In the records below, find each line containing the word "first" and copy it.

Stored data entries
....................
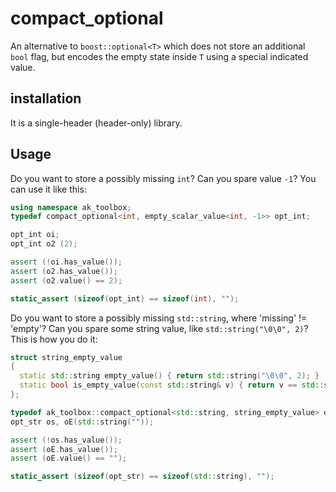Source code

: # compact_optional
An alternative to `boost::optional<T>` which does not store an additional `bool` flag,
but encodes the empty state inside `T` using a special indicated value.

## installation
It is a single-header (header-only) library.

## Usage

Do you want to store a possibly missing `int`? Can you spare value `-1`? You can use it like this:

```c++
using namespace ak_toolbox;
typedef compact_optional<int, empty_scalar_value<int, -1>> opt_int;

opt_int oi;
opt_int o2 (2);

assert (!oi.has_value());
assert (o2.has_value());
assert (o2.value() == 2);

static_assert (sizeof(opt_int) == sizeof(int), "");
```

Do you want to store a possibly missing `std::string`, where 'missing' != 'empty'?
Can you spare some string value, like `std::string("\0\0", 2)`? This is how you do it:

```c++
struct string_empty_value
{
  static std::string empty_value() { return std::string("\0\0", 2); }
  static bool is_empty_value(const std::string& v) { return v == std::string("\0\0", 2); }
};

typedef ak_toolbox::compact_optional<std::string, string_empty_value> opt_str;
opt_str os, oE(std::string(""));

assert (!os.has_value());
assert (oE.has_value());
assert (oE.value() == "");

static_assert (sizeof(opt_str) == sizeof(std::string), "");
```

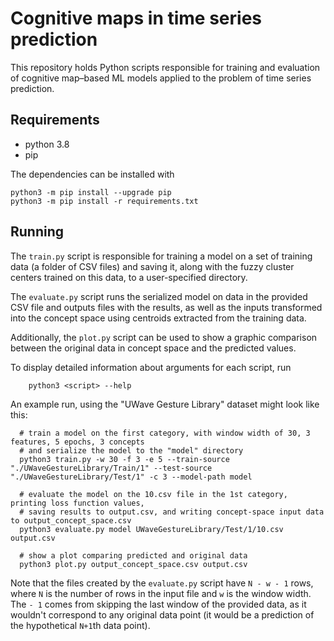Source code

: # Cognitive maps in time series prediction

This repository holds Python scripts responsible for training and evaluation of cognitive map–based ML models applied to
the problem of time series prediction.

## Requirements

* python 3.8
* pip

The dependencies can be installed with

```shell
python3 -m pip install --upgrade pip
python3 -m pip install -r requirements.txt
```

## Running

The `train.py` script is responsible for training a model on a set of training data (a folder of CSV files)
and saving it, along with the fuzzy cluster centers trained on this data, to a user-specified directory.

The `evaluate.py` script runs the serialized model on data in the provided CSV file and outputs files with the results,
as well as the inputs transformed into the concept space using centroids extracted from the training data.

Additionally, the `plot.py` script can be used to show a graphic comparison between the original data in concept space
and the predicted values.

To display detailed information about arguments for each script, run

```shell
    python3 <script> --help
```

An example run, using the "UWave Gesture Library" dataset might look like this:

```shell
  # train a model on the first category, with window width of 30, 3 features, 5 epochs, 3 concepts
  # and serialize the model to the "model" directory 
  python3 train.py -w 30 -f 3 -e 5 --train-source "./UWaveGestureLibrary/Train/1" --test-source "./UWaveGestureLibrary/Test/1" -c 3 --model-path model

  # evaluate the model on the 10.csv file in the 1st category, printing loss function values, 
  # saving results to output.csv, and writing concept-space input data to output_concept_space.csv
  python3 evaluate.py model UWaveGestureLibrary/Test/1/10.csv output.csv
  
  # show a plot comparing predicted and original data
  python3 plot.py output_concept_space.csv output.csv
```

Note that the files created by the `evaluate.py` script have `N - w - 1` rows, where `N` is the number of rows in the
input file and `w` is the window width. The `- 1` comes from skipping the last window of the provided data, as it
wouldn't correspond to any original data point (it would be a prediction of the hypothetical `N+1`th data point).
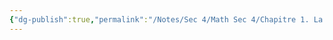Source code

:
 ```yaml
---
{"dg-publish":true,"permalink":"/Notes/Sec 4/Math Sec 4/Chapitre 1. La corrélation/1.1 L’appréciation qualitative/"}
---
```



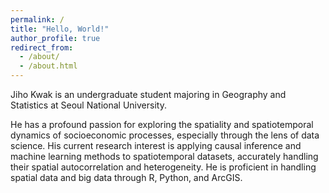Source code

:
 ```yaml
---
permalink: /
title: "Hello, World!"
author_profile: true
redirect_from: 
  - /about/
  - /about.html
---
```


Jiho Kwak is an undergraduate student majoring in Geography and Statistics at Seoul National University.

He has a profound passion for exploring the spatiality and spatiotemporal dynamics of socioeconomic processes, especially through the lens of data science. His current research interest is applying causal inference and machine learning methods to spatiotemporal datasets, accurately handling their spatial autocorrelation and heterogeneity. He is proficient in handling spatial data and big data through R, Python, and ArcGIS. 
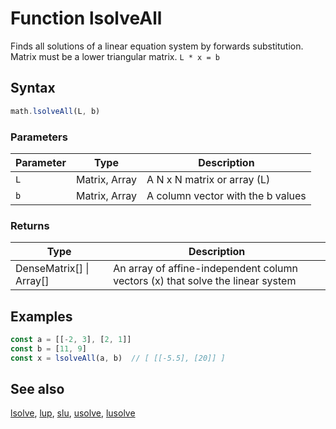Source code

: <!-- Note: This file is automatically generated from source code comments. Changes made in this file will be overridden. -->
# Function lsolveAll
Finds all solutions of a linear equation system by forwards substitution. Matrix must be a lower triangular matrix.
`L * x = b`
## Syntax
```js
math.lsolveAll(L, b)
```
### Parameters
Parameter | Type | Description
--------- | ---- | -----------
`L` | Matrix, Array | A N x N matrix or array (L)
`b` | Matrix, Array | A column vector with the b values
### Returns
Type | Description
---- | -----------
DenseMatrix[] &#124; Array[] | An array of affine-independent column vectors (x) that solve the linear system
## Examples
```js
const a = [[-2, 3], [2, 1]]
const b = [11, 9]
const x = lsolveAll(a, b)  // [ [[-5.5], [20]] ]
```
## See also
[lsolve](lsolve.md),
[lup](lup.md),
[slu](slu.md),
[usolve](usolve.md),
[lusolve](lusolve.md)
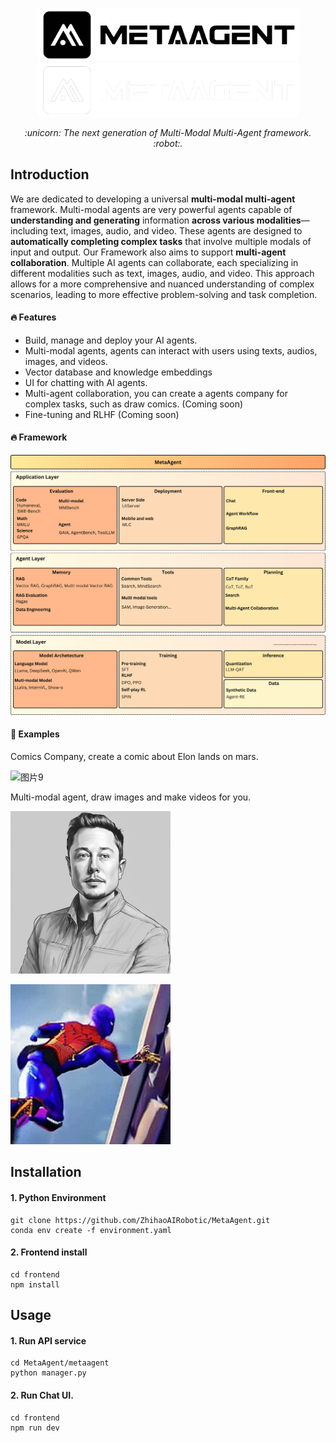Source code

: 
<p align="center">
  <a href="https://github.com/ZhihaoAIRobotic/MetaAgent//#gh-light-mode-only">
    <img src="Docs/resource/MetaAgent-logo-black.png" width="418px" alt="logo" />
  </a>
  <a href="https://github.com/ZhihaoAIRobotic/MetaAgent//#gh-dark-mode-only">
    <img src="Docs/resource/MetaAgent-logo-white.png" width="418px" alt="logo" />
  </a>
</p>

<p align="center"><i>:unicorn: The next generation of Multi-Modal Multi-Agent framework. :robot:. </i></p>

## Introduction
We are dedicated to developing a universal **multi-modal multi-agent** framework. Multi-modal agents are very powerful agents capable of **understanding and generating** information **across various modalities**—including text, images, audio, and video. These agents are designed to **automatically completing complex tasks** that involve multiple modals of input and output. Our Framework also aims to support **multi-agent collaboration**. Multiple AI agents can collaborate, each specializing in different modalities such as text, images, audio, and video. This approach allows for a more comprehensive and nuanced understanding of complex scenarios, leading to more effective problem-solving and task completion. 

#### :fire: Features
- Build, manage and deploy your AI agents.
- Multi-modal agents, agents can interact with users using texts, audios, images, and videos. 
- Vector database and knowledge embeddings
- UI for chatting with AI agents.
- Multi-agent collaboration, you can create a agents company for complex tasks, such as draw comics. (Coming soon)
- Fine-tuning and RLHF (Coming soon)

#### :fire: Framework
![alt text](<Docs/resource/MetaAgent Framewore.png>)


#### :page_with_curl: Examples
Comics Company, create a comic about Elon lands on mars.

![图片9](https://github.com/ZhihaoAIRobotic/MetaAgent/assets/25542404/fb37f50a-b325-4747-82ed-a968ec030112)


Multi-modal agent, draw images and make videos for you.

<img src="Docs/resource/elon.jpg" width="256" height="260">

![Elon](Docs/resource/output.gif)


## Installation
#### 1. Python Environment
```
git clone https://github.com/ZhihaoAIRobotic/MetaAgent.git
conda env create -f environment.yaml
```
#### 2. Frontend install
```
cd frontend
npm install
```

## Usage

#### 1. Run API service
```
cd MetaAgent/metaagent
python manager.py
```
#### 2. Run Chat UI.
```
cd frontend 
npm run dev
```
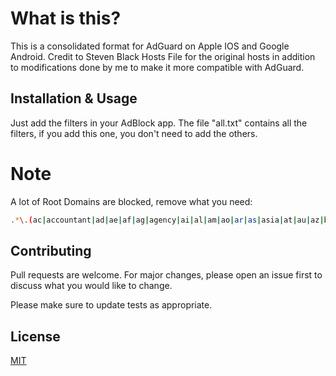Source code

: # What is this?
This is a consolidated format for AdGuard on Apple IOS and Google Android. Credit to Steven Black Hosts File for the original hosts in addition to modifications done by me to make it more compatible with AdGuard.

## Installation & Usage
Just add the filters in your AdBlock app. The file "all.txt" contains all the filters, if you add this one, you don't need to add the others.

# Note
A lot of Root Domains are blocked, remove what you need:
```bash
.*\.(ac|accountant|ad|ae|af|ag|agency|ai|al|am|ao|ar|as|asia|at|au|az|ba|bar|bd|be|best|bf|bg|bh|bi|bid|bj|blue|bn|bo|br|bs|bt|buzz|bw|by|bz|ca|cash|cc|cd|center|cf|cg|ch|ci|ck|cl|club|click|cloud|cm|cn|co|comempty|company|cool|cr|cu|cv|cx|cy|cz|date|de|delivery|digital|dj|dk|dm|do|doubleclick|dz|ec|ee|eg|es|et|eu|events|exchange|faith|fi|fj|fm|fr|fun|ga|gd|ge|gf|gg|gh|gi|gl|gm|gold|gp|gr|group|gs|gt|guru|gy|hk|hn|host|hr|ht|hu|id|ie|il|im|in|info|iq|ir|is|it|je|jm|jo|jobs|jp|js|ke|kg|kh|ki|kr|kw|kz|la|lb|lc|li|life|link|live|lk|loan|love|ls|lt|lu|lv|ly|ma|management|marketing|md|me|media|mg|mk|ml|mm|mn|mobi|ms|mt|mu|mv|mw|mx|my|mz|na|name|ne|network|news|nf|ng|ni|ninja|nl|no|np|nr|nu|nz|om|online|ovh|pa|party|pe|pf|pg|ph|photo|pi|pink|pk|pl|plus|pm|pn|porn|pr|pro|promo|ps|pt|pw|py|qa|qq|racing|re|review|ro|rocks|rs|ru|rw|sa|sb|sc|science|se|services|sg|sh|si|site|sk|sl|sm|sn|so|social|solutions|space|sr|st|stream|studio|style|su|supply|support|sv|sx|systems|td|team|tech|technology|tg|th|tj|tk|tl|tm|tn|to|today|top|tr|trade|tt|tv|tw|tz|ua|ug|uk|uy|uz|vc|ve|vg|vi|video|vn|vu|watch|webcam|website|wf|win|work|world|ws|xyz|za|zm|zone|zw|рф|рус)$
```

## Contributing
Pull requests are welcome. For major changes, please open an issue first to discuss what you would like to change.

Please make sure to update tests as appropriate.

## License
[MIT](https://choosealicense.com/licenses/mit/)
....................
§ **OUTPUT FOR THIS TASK**
  # train a model on the first category, with window width of 30, 3 features, 5 epochs, 3 concepts
Pull requests are welcome. For major changes, please open an issue first to discuss what you would like to change.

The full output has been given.